Dataset START

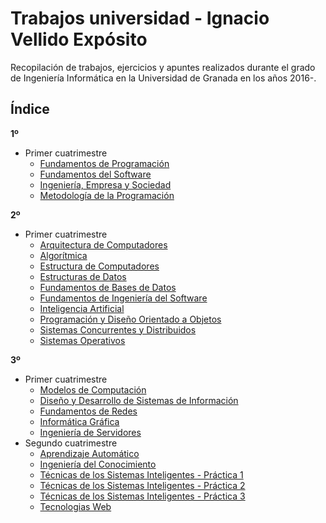 # Trabajos universidad - Ignacio Vellido Expósito
Recopilación de trabajos, ejercicios y apuntes realizados durante el grado de Ingeniería Informática en la Universidad de Granada en los años 2016-.

## Índice
**1º**
* Primer cuatrimestre
    * [Fundamentos de Programación](1GII/FP)
    * [Fundamentos del Software](1GII/FS)
    * [Ingeniería, Empresa y Sociedad](1GII/IES)
    * [Metodología de la Programación](1GII/MP)

**2º**
* Primer cuatrimestre
    * [Arquitectura de Computadores](2GII/AC)
    * [Algorítmica](2GII/AL)
    * [Estructura de Computadores](2GII/EC)
    * [Estructuras de Datos](https://github.com/IgnacioVellido/ED-Quien-es-Quien)
    * [Fundamentos de Bases de Datos](2GII/FBD)
    * [Fundamentos de Ingeniería del Software](2GII/FIS)
    * [Inteligencia Artificial](2GII/IA)
    * [Programación y Diseño Orientado a Objetos](https://github.com/IgnacioVellido/PDOO-Qytetet)
    * [Sistemas Concurrentes y Distribuidos](2GII/SCD)
    * [Sistemas Operativos](2GII/SO)

**3º**
* Primer cuatrimestre    
    * [Modelos de Computación](https://github.com/IgnacioVellido/MC)
    * [Diseño y Desarrollo de Sistemas de Información](https://github.com/iscoct/DDSI)
    * [Fundamentos de Redes](3GII/FR)
    * [Informática Gráfica](3GII/IG)   
    * [Ingeniería de Servidores](3GII/ISE)
 * Segundo cuatrimestre
    * [Aprendizaje Automático](https://github.com/IgnacioVellido/AA)
    * [Ingeniería del Conocimiento](https://github.com/IgnacioVellido/IC)
    * [Técnicas de los Sistemas Inteligentes - Práctica 1](https://github.com/IgnacioVellido/TSI-1)
    * [Técnicas de los Sistemas Inteligentes - Práctica 2](https://github.com/IgnacioVellido/TSI-2)
    * [Técnicas de los Sistemas Inteligentes - Práctica 3](https://github.com/IgnacioVellido/TSI-3)
    * [Tecnologias Web](https://github.com/iscoct/TW)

Dataset END

**Exercise goal**
Please copy the entries in full. Leave each image out.

**Output**
 # Trabajos universidad - Ignacio Vellido Expósito
Recopilación de trabajos, ejercicios y apuntes realizados durante el grado de Ingeniería Informática en la Universidad de Granada en los años 2016-.

## Índice
**1º**
* Primer cuatrimestre
    * [Fundamentos de Programación](1GII/FP)
    * [Fundamentos del Software](1GII/FS)
    * [Ingeniería, Empresa y Sociedad](1GII/IES)
    * [Metodología de la Programación](1GII/MP)

**2º**
* Primer cuatrimestre
    * [Arquitectura de Computadores](2GII/AC)
    * [Algorítmica](2GII/AL)
    * [Estructura de Computadores](2GII/EC)
    * [Estructuras de Datos](https://github.com/IgnacioVellido/ED-Quien-es-Quien)
    * [Fundamentos de Bases de Datos](2GII/FBD)
    * [Fundamentos de Ingeniería del Software](2GII/FIS)
    * [Inteligencia Artificial](2GII/IA)
    * [Programación y Diseño Orientado a Objetos](https://github.com/IgnacioVellido/PDOO-Qytetet)
    * [Sistemas Concurrentes y Distribuidos](2GII/SCD)
    * [Sistemas Operativos](2GII/SO)

**3º**
* Primer cuatrimestre    
    * [Modelos de Computación](https://github.com/IgnacioVellido/MC)
    * [Diseño y Desarrollo de Sistemas de Información](https://github.com/iscoct/DDSI)
    * [Fundamentos de Redes](3GII/FR)
    * [Informática Gráfica](3GII/IG)   
    * [Ingeniería de Servidores](3GII/ISE)
 * Segundo cuatrimestre
    * [Aprendizaje Automático](https://github.com/IgnacioVellido/AA)
    * [Ingeniería del Conocimiento](https://github.com/IgnacioVellido/IC)
    * [Técnicas de los Sistemas Inteligentes - Práctica 1](https://github.com/IgnacioVellido/TSI-1)
    * [Técnicas de los Sistemas Inteligentes - Práctica 2](https://github.com/IgnacioVellido/TSI-2)
    * [Técnicas de los Sistemas Inteligentes - Práctica 3](https://github.com/IgnacioVellido/TSI-3)
    * [Tecnologias Web](https://github.com/iscoct/TW)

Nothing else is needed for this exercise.